╭──
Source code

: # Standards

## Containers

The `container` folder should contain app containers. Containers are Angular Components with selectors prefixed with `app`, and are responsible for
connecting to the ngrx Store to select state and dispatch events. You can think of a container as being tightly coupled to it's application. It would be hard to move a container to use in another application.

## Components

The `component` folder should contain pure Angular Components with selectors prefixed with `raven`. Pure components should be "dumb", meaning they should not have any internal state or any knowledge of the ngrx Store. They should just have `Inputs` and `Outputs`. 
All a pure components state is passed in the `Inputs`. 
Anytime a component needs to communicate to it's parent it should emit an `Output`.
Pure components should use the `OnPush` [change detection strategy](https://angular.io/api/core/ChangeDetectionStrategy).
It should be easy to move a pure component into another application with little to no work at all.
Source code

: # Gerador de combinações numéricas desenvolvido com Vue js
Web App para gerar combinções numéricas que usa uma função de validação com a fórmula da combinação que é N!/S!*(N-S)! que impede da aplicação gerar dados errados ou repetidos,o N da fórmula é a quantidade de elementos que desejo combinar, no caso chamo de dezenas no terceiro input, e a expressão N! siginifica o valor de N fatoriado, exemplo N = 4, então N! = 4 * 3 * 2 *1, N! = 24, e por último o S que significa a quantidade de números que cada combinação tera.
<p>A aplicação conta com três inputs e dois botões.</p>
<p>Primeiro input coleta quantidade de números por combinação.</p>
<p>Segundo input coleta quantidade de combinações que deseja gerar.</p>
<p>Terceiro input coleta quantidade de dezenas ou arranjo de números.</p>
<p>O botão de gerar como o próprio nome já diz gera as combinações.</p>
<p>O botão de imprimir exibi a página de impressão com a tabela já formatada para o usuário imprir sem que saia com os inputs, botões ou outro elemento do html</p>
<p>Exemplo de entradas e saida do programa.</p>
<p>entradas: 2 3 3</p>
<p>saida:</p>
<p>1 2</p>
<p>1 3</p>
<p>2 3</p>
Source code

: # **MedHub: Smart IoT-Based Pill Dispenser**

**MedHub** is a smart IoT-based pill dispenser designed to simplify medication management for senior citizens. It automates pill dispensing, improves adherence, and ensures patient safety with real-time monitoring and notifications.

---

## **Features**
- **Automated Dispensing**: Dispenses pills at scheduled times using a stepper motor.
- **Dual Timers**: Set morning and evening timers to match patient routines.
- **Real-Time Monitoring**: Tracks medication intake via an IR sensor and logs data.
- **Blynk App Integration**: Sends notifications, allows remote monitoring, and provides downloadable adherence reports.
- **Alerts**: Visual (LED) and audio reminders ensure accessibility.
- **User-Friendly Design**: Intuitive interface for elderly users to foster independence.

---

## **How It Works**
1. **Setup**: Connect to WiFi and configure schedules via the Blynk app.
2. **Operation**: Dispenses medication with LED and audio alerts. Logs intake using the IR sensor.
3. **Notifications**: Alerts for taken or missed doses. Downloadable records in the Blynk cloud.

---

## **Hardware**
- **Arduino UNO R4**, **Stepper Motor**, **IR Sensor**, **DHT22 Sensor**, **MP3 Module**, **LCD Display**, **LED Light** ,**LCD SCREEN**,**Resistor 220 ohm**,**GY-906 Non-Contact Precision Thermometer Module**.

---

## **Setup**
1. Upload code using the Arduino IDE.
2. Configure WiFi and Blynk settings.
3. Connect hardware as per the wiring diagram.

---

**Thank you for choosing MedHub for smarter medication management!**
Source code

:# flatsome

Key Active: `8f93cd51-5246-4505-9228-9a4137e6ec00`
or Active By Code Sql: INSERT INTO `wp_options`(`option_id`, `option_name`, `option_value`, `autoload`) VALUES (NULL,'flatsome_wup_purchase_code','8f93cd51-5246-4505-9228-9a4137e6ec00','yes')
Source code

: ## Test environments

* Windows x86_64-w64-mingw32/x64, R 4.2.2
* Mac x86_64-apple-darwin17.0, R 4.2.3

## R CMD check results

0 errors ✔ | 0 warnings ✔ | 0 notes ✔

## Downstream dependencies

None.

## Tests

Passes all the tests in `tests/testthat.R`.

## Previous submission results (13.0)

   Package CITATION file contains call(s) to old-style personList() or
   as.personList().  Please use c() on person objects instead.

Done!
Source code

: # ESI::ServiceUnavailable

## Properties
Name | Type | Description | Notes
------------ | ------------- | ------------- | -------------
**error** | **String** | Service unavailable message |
╰──
Work item: An exact reproduction of the data is required. Leave nothing out.

Task result:
Source code

: # Standards

## Containers

The `container` folder should contain app containers. Containers are Angular Components with selectors prefixed with `app`, and are responsible for
connecting to the ngrx Store to select state and dispatch events. You can think of a container as being tightly coupled to it's application. It would be hard to move a container to use in another application.

## Components

The `component` folder should contain pure Angular Components with selectors prefixed with `raven`. Pure components should be "dumb", meaning they should not have any internal state or any knowledge of the ngrx Store. They should just have `Inputs` and `Outputs`. 
All a pure components state is passed in the `Inputs`. 
Anytime a component needs to communicate to it's parent it should emit an `Output`.
Pure components should use the `OnPush` [change detection strategy](https://angular.io/api/core/ChangeDetectionStrategy).
It should be easy to move a pure component into another application with little to no work at all.
Source code

: # Gerador de combinações numéricas desenvolvido com Vue js
Web App para gerar combinções numéricas que usa uma função de validação com a fórmula da combinação que é N!/S!*(N-S)! que impede da aplicação gerar dados errados ou repetidos,o N da fórmula é a quantidade de elementos que desejo combinar, no caso chamo de dezenas no terceiro input, e a expressão N! siginifica o valor de N fatoriado, exemplo N = 4, então N! = 4 * 3 * 2 *1, N! = 24, e por último o S que significa a quantidade de números que cada combinação tera.
<p>A aplicação conta com três inputs e dois botões.</p>
<p>Primeiro input coleta quantidade de números por combinação.</p>
<p>Segundo input coleta quantidade de combinações que deseja gerar.</p>
<p>Terceiro input coleta quantidade de dezenas ou arranjo de números.</p>
<p>O botão de gerar como o próprio nome já diz gera as combinações.</p>
<p>O botão de imprimir exibi a página de impressão com a tabela já formatada para o usuário imprir sem que saia com os inputs, botões ou outro elemento do html</p>
<p>Exemplo de entradas e saida do programa.</p>
<p>entradas: 2 3 3</p>
<p>saida:</p>
<p>1 2</p>
<p>1 3</p>
<p>2 3</p>
Source code

: # **MedHub: Smart IoT-Based Pill Dispenser**

**MedHub** is a smart IoT-based pill dispenser designed to simplify medication management for senior citizens. It automates pill dispensing, improves adherence, and ensures patient safety with real-time monitoring and notifications.

---

## **Features**
- **Automated Dispensing**: Dispenses pills at scheduled times using a stepper motor.
- **Dual Timers**: Set morning and evening timers to match patient routines.
- **Real-Time Monitoring**: Tracks medication intake via an IR sensor and logs data.
- **Blynk App Integration**: Sends notifications, allows remote monitoring, and provides downloadable adherence reports.
- **Alerts**: Visual (LED) and audio reminders ensure accessibility.
- **User-Friendly Design**: Intuitive interface for elderly users to foster independence.

---

## **How It Works**
1. **Setup**: Connect to WiFi and configure schedules via the Blynk app.
2. **Operation**: Dispenses medication with LED and audio alerts. Logs intake using the IR sensor.
3. **Notifications**: Alerts for taken or missed doses. Downloadable records in the Blynk cloud.

---

## **Hardware**
- **Arduino UNO R4**, **Stepper Motor**, **IR Sensor**, **DHT22 Sensor**, **MP3 Module**, **LCD Display**, **LED Light** ,**LCD SCREEN**,**Resistor 220 ohm**,**GY-906 Non-Contact Precision Thermometer Module**.

---

## **Setup**
1. Upload code using the Arduino IDE.
2. Configure WiFi and Blynk settings.
3. Connect hardware as per the wiring diagram.

---

**Thank you for choosing MedHub for smarter medication management!**
Source code

:# flatsome

Key Active: `8f93cd51-5246-4505-9228-9a4137e6ec00`
or Active By Code Sql: INSERT INTO `wp_options`(`option_id`, `option_name`, `option_value`, `autoload`) VALUES (NULL,'flatsome_wup_purchase_code','8f93cd51-5246-4505-9228-9a4137e6ec00','yes')
Source code

: ## Test environments

* Windows x86_64-w64-mingw32/x64, R 4.2.2
* Mac x86_64-apple-darwin17.0, R 4.2.3

## R CMD check results

0 errors ✔ | 0 warnings ✔ | 0 notes ✔

## Downstream dependencies

None.

## Tests

Passes all the tests in `tests/testthat.R`.

## Previous submission results (13.0)

   Package CITATION file contains call(s) to old-style personList() or
   as.personList().  Please use c() on person objects instead.

Done!
Source code

: # ESI::ServiceUnavailable

## Properties
Name | Type | Description | Notes
------------ | ------------- | ------------- | -------------
**error** | **String** | Service unavailable message |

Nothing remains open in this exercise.